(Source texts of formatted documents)
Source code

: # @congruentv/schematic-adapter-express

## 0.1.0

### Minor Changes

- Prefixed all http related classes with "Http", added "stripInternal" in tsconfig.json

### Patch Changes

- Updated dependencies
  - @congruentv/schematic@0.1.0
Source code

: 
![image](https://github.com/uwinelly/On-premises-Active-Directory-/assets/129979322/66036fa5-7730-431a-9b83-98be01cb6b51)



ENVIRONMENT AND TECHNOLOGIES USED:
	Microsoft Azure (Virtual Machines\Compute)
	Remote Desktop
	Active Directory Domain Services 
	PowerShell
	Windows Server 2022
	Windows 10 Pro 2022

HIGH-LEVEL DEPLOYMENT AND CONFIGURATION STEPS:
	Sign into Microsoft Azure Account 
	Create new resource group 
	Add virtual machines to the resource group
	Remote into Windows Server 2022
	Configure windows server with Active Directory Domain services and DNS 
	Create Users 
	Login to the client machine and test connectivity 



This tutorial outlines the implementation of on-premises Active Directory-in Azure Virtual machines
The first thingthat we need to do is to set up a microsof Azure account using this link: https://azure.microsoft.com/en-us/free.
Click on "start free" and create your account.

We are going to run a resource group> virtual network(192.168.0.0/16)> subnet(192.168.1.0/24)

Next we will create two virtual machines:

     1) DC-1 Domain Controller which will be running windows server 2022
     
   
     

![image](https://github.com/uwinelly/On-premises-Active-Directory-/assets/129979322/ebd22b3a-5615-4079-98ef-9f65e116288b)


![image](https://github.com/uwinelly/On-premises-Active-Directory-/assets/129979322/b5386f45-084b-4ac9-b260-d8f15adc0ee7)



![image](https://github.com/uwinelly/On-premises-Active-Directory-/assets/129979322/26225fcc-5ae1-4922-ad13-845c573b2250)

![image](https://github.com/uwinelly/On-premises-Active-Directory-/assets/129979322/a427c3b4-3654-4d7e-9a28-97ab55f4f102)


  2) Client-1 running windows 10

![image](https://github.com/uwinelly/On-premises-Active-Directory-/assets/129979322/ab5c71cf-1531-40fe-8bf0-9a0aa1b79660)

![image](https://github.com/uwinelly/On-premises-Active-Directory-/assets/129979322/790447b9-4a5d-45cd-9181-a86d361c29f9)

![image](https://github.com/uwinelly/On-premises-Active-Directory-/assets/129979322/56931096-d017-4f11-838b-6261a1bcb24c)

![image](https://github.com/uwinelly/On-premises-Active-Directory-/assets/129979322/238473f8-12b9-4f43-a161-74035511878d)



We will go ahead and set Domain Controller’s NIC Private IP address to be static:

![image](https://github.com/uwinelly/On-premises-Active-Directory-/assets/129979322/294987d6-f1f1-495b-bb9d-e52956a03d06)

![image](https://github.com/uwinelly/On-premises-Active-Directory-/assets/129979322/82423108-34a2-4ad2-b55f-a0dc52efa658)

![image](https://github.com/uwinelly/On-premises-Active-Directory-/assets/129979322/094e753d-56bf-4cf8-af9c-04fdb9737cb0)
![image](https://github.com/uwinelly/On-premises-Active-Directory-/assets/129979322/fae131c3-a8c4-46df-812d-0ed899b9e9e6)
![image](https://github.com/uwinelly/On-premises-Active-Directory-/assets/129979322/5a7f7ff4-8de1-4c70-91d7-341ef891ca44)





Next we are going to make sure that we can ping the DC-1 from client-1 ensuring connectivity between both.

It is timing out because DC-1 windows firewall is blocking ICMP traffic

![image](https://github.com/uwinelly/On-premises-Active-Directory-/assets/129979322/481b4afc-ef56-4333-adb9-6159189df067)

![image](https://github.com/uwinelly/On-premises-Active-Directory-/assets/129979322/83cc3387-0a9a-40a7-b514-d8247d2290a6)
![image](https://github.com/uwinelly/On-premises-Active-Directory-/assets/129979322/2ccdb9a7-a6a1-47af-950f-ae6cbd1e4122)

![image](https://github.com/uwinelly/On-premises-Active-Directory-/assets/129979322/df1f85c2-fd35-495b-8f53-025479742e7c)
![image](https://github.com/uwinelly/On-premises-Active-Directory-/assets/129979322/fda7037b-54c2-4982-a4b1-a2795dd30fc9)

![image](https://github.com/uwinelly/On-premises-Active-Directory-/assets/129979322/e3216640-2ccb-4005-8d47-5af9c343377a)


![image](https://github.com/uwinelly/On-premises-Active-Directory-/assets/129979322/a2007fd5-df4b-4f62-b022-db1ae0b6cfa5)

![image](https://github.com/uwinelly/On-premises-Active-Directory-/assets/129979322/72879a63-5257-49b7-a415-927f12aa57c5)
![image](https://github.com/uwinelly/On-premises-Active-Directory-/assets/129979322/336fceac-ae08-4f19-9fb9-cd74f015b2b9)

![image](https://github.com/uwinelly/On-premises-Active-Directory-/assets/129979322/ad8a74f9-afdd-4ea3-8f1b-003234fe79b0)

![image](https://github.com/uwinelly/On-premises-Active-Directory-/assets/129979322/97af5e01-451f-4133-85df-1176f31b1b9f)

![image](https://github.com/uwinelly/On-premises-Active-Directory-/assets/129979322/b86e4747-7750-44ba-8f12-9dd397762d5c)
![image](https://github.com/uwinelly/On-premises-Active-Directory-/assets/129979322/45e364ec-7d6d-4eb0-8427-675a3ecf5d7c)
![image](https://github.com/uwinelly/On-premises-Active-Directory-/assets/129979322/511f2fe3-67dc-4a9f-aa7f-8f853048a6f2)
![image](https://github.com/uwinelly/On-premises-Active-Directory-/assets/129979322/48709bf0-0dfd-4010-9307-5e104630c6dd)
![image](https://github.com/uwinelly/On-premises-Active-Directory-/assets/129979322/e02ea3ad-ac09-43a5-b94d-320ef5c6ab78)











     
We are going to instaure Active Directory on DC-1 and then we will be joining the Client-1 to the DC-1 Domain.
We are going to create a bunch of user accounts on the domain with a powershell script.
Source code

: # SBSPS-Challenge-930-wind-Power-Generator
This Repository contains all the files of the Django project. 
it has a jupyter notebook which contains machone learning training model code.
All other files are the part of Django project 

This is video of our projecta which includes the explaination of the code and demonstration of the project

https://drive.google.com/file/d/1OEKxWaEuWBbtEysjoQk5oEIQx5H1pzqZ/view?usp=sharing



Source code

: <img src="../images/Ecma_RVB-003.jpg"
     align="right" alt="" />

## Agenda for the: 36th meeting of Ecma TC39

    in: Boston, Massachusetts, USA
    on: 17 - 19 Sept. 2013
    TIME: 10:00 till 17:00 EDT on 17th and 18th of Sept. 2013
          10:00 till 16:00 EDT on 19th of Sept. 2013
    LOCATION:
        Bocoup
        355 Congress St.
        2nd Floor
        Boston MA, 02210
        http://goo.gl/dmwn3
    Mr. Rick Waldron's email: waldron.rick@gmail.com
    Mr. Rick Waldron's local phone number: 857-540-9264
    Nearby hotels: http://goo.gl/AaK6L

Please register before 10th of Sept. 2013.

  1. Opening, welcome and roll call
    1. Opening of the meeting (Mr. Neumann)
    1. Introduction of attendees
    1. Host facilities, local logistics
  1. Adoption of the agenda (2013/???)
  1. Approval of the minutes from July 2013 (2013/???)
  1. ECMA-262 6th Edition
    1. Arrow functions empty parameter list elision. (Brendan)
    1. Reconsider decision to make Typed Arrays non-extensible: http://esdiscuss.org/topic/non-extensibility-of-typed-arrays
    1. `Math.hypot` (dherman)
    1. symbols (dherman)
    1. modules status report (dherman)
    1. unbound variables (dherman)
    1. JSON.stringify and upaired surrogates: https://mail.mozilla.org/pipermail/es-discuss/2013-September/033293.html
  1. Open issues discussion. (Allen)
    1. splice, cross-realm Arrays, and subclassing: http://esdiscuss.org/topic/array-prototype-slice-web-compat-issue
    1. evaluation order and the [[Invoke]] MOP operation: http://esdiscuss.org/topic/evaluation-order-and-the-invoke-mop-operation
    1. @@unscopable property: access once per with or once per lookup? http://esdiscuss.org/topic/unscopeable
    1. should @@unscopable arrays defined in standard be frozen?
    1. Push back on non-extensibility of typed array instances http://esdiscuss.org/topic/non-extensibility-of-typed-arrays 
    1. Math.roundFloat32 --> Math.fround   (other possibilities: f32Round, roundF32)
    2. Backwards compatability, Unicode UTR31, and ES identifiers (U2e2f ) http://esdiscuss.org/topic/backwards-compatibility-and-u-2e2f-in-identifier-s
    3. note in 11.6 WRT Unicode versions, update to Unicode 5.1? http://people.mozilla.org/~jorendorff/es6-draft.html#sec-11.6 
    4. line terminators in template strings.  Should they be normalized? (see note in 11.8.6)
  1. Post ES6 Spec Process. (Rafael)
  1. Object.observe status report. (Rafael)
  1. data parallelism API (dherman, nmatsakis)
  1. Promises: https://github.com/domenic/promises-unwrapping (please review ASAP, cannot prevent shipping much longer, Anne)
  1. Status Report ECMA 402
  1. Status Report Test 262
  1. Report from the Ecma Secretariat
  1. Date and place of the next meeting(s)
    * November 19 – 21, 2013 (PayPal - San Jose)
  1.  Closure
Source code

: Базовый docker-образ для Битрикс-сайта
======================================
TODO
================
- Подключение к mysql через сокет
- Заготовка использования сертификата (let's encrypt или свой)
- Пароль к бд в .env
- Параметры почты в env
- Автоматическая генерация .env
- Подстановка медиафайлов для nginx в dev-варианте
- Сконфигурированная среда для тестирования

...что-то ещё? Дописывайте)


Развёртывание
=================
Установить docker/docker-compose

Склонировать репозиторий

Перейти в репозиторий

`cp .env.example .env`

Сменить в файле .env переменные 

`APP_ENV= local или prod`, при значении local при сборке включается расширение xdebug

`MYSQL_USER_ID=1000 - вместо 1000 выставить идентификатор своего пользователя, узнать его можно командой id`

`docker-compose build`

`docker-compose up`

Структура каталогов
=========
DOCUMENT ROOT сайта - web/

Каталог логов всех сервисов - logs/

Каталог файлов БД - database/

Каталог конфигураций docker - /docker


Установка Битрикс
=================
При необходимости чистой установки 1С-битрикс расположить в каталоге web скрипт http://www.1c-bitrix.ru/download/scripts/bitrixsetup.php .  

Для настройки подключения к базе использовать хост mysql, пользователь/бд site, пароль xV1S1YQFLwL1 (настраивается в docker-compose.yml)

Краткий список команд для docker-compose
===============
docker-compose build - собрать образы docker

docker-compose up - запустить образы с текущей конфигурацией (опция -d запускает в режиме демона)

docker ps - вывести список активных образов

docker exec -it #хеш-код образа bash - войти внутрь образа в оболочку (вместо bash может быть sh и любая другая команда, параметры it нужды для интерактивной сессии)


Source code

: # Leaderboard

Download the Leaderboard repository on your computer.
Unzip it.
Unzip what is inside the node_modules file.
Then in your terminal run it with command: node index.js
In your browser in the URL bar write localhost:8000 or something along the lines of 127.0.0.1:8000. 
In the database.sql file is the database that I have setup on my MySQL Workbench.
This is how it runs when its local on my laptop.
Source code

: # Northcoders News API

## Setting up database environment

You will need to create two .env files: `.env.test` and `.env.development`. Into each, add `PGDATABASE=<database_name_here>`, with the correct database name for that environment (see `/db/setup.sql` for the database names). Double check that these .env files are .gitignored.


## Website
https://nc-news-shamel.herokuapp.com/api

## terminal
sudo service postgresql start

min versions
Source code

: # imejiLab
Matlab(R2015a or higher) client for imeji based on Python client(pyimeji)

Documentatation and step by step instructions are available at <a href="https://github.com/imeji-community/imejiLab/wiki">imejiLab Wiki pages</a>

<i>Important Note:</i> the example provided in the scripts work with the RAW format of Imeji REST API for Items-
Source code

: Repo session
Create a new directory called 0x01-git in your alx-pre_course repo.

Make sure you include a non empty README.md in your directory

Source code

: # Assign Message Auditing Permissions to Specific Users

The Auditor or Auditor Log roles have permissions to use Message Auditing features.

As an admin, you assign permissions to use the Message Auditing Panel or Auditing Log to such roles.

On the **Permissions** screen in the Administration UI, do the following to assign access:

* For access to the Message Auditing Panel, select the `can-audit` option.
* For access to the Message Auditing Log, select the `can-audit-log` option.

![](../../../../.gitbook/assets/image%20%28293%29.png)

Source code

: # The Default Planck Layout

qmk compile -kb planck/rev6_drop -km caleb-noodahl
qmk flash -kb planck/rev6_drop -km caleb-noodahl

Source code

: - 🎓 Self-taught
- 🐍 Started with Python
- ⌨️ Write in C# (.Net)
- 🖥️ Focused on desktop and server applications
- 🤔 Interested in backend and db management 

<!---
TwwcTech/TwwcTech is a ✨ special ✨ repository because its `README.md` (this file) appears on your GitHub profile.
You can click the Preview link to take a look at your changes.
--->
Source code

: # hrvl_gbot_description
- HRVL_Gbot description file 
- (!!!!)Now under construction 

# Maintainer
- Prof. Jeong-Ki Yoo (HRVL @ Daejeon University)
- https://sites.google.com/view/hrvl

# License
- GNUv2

ACTIVITY: Only lines holding the word "files" are wanted, so copy each of them from the records above.

ANSWER BOX:
This Repository contains all the files of the Django project. 
All other files are the part of Django project 
You will need to create two .env files: `.env.test` and `.env.development`. Into each, add `PGDATABASE=<database_name_here>`, with the correct database name for that environment (see `/db/setup.sql` for the database names). Double check that these .env files are .gitignored.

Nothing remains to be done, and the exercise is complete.